Kalte Knarre. Heiße Hölle.

Carmine trug seine Knarre gerne am Arsch. Sich nach hinten zu greifen, während man das Eisen zückte, sah...schöner aus. Ja, man konnte sagen, dass es mehr Stil hatte. Aber erst an so richtig heißen Tagen entfaltete diese Art der Aufbewahrung ihre Vorzüge: Legte man die Pistole eine Nacht zu vor in die Gefriertruhe, sparte man sich den ein oder anderen Erfrischungsdrink. Der Arsch, so was wie das Klimazentrum des Körpers, sorgte so für langandauernde Coolness. Im Büro, so nannten sie Johnny’s Pastaküche in der Zweiundzwanzigsten, konnte einem die Hitze kräftige Ohrfeigen verpassen. Und das kalte Eisen war in diesen Momenten die zarte, heilende Hand der heiligen Jungfrau.
Carmines Handy vibrierte. Der Boss.
„Fahr zu Mario“, sagte er und klang dabei kühl und berechnend wie immer. „Fahr zu Mario und klär’ mit ihm diese eine Sache. Mach’ keine große Show. Ist mittlerweile zu oft passiert. Hab keine Lust mehr auf diesen bockigen Scheißhaufen.“
„Alles klar, wird erledigt.“
„Eins noch“, sagte der Boss. „Nimm Tony und Abelardos Sohn mit. Die werden beim Buddeln helfen.“
Siebzehn Minuten später war Carmine bei Mario. Er betrat seinen Laden, ein fein säuberlich geführtes Weingeschäft, den schon Marios Vater und dessen Vater vor ihm geführt hatten. Seine vielen Stammkunden kamen aus allen Teilen der Stadt. Marios Wissen und Charme beeindruckte sie und raubte ihnen gleichzeitig das Geld. Das ließ ihm im Laufe der Jahre offenbar ein paar kräftige Eier wachsen. In den letzten drei Jahren war Carmine achtmal hier gewesen. Achtmal war es laut geworden, aber am Ende des Tages hatte sich Mario eines Besseren entsinnt und seine Schulden beglichen. Ein neuntes Mal duldete der Boss nie.

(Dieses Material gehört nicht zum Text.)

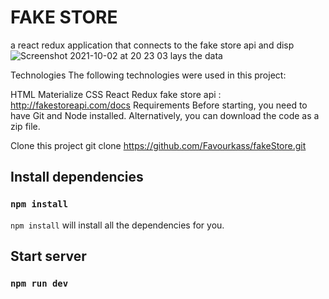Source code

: # FAKE STORE
a react redux application that connects to the fake store api and disp![Screenshot 2021-10-02 at 20 23 03](https://user-images.githubusercontent.com/81357407/135730495-de1e0365-7d33-450e-90cd-3f8487947591.png)
lays the data



Technologies
The following technologies were used in this project:

HTML
Materialize CSS
React
Redux
fake store api : http://fakestoreapi.com/docs
Requirements
Before starting, you need to have Git and Node installed. Alternatively, you can download the code as a zip file.

Clone this project
git clone https://github.com/Favourkass/fakeStore.git
## Install dependencies
### `npm install`
`npm install` will install all the dependencies for you.
## Start server
### `npm run dev`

Mario war inmitten einer seiner Showeinlagen. Er fuchtelte, spielte mit seiner Stimme und seiner Mimik und imitierte einen Akzent, den er gar nicht hatte. Seine Kunden standen gebannt in einem Halbkreis um ihn herum. Sie würden in jede Falle treten, die er ihnen auslegte.

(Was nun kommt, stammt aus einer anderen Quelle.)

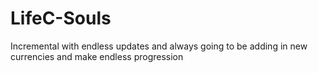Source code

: # LifeC-Souls
Incremental with endless updates and always going to be adding in new currencies and make endless progression

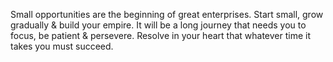Small opportunities are the beginning of great enterprises. 
Start small,  grow gradually & build your empire. 
It will be a long journey that  needs you to focus, 
be patient & persevere. 
Resolve in your heart that whatever time it takes you must succeed.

Er unterbrach das Ganze sofort, als er Carmine bemerkte.
„Mein Bruder! Eine Freude bist du!“, rief Mario lachend. Er gab Carmine eine herzliche Umarmung, küsste ihn auf beide Wangen und stellte ihn dann seinen Kunden vor.

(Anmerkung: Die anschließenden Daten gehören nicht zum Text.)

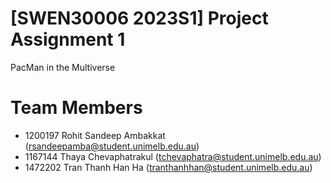 
# [SWEN30006 2023S1] Project Assignment 1
PacMan in the Multiverse
# Team Members
- 1200197 Rohit Sandeep Ambakkat (<rsandeepamba@student.unimelb.edu.au>)
- 1167144 Thaya Chevaphatrakul (<tchevaphatra@student.unimelb.edu.au>)
- 1472202 Tran Thanh Han Ha (<tranthanhhan@student.unimelb.edu.au>)
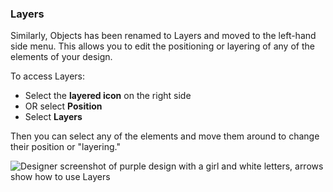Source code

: ### Layers

Similarly, Objects has been renamed to Layers and moved to the left-hand side menu. This allows you to edit the positioning or layering of any of the elements of your design.

To access Layers:

* Select the **layered icon** on the right side
* OR select **Position**
* Select **Layers**

Then you can select any of the elements and move them around to change their position or "layering."

![Designer screenshot of purple design with a girl and white letters, arrows show how to use Layers](https://support.optisigns.com/hc/article_attachments/41432385843347)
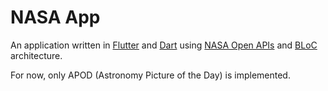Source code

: # NASA App

An application written in [Flutter](https://flutter.dev/)
and [Dart](https://dart.dev/) using [NASA Open APIs](https://api.nasa.gov/)
and [BLoC](https://bloclibrary.dev/) architecture.

For now, only APOD (Astronomy Picture of the Day) is implemented.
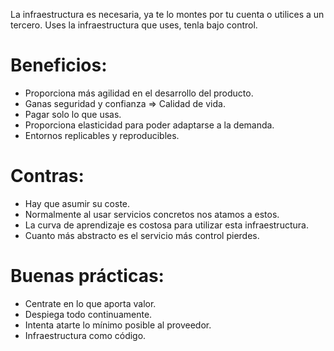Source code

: La infraestructura es necesaria, ya te lo montes por tu cuenta o utilices a un tercero. Uses la infraestructura que uses, tenla bajo control.

# Beneficios:
- Proporciona más agilidad en el desarrollo del producto.
- Ganas seguridad y confianza => Calidad de vida.
- Pagar solo lo que usas.
- Proporciona elasticidad para poder adaptarse a la demanda.
- Entornos replicables y reproducibles. 

# Contras:
- Hay que asumir su coste.
- Normalmente al usar servicios concretos nos atamos a estos.
- La curva de aprendizaje es costosa para utilizar esta infraestructura.
- Cuanto más abstracto es el servicio más control pierdes.

# Buenas prácticas:
- Centrate en lo que aporta valor.
- Despiega todo continuamente.
- Intenta atarte lo mínimo posible al proveedor.
- Infraestructura como código.

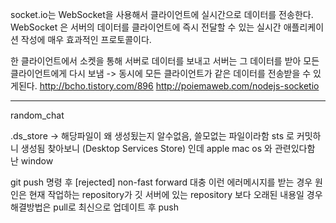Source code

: socket.io는 WebSocket을 사용해서 클라이언트에 실시간으로 데이터를 전송한다.
WebSocket 은 서버의 데이터를 클라이언트에 즉시 전달할 수 있는 실시간 애플리케이션 작성에 매우 효과적인 프로토콜이다.

한 클라이언트에서 소켓을 통해 서버로 데이터를 보내고 서버는 그 데이터를 받아 모든 클라이언트에게 다시 보냄 -> 동시에 모든 클라이언트가 같은 데이터를 전송받을 수 있게된다.
http://bcho.tistory.com/896
http://poiemaweb.com/nodejs-socketio



----------------------------------------------------------------------------------------
random_chat

.ds_store -> 해당파일이 왜 생성됬는지 알수없음, 쓸모없는 파일이라함
sts 로 커밋하니 생성됨
찾아보니 (Desktop Services Store) 인데 apple mac os 와 관련있다함 난 window

git push 명령 후 [rejected] non-fast forward 대충 이런 에러메시지를 받는 경우 
원인은 현재 작업하는 repository가 깃 서버에 있는 repository 보다 오래된 내용일 경우
해결방법은 pull로 최신으로 업데이트 후 push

„Ich hab Zeit, Mario“, sagte Carmine und schüttelte ihn heiter ab. „Ich kann warten. Kümmer dich erst ums Geschäft, dein Bruder werd’ ich gleich immer noch sein.“
Er musste eine Vorahnung gehabt haben und jetzt wog er sich im Beisein seiner Kunden in Sicherheit. Ein schlauer Vogel.
Mario grinste immer noch und ließ sich nichts anmerken. „Aber natürlich“, sagte er laut, so, dass ihn die Kunden hören konnten. Er boxte Carmine verspielt auf die Schulter. „Als reicher Bruder nütze ich dir mehr, mh? Haha, schaut euch den Mistkerl an. All die Jahre und er ist immer noch hinter meinem Moneten her.“
Mario lachte noch zweimal laut auf und kümmerte sich dann wieder um die Kunden. Carmine sah sich währenddessen im Laden um. Hin und wieder folgte ihm ein verstohlener Blick aus Marios Augenwinkeln. Auch die Show, die Mario ablieferte, war nicht mehr die Selbe. In Gedanken saßen Mario und Carmine bereits an einem Tisch.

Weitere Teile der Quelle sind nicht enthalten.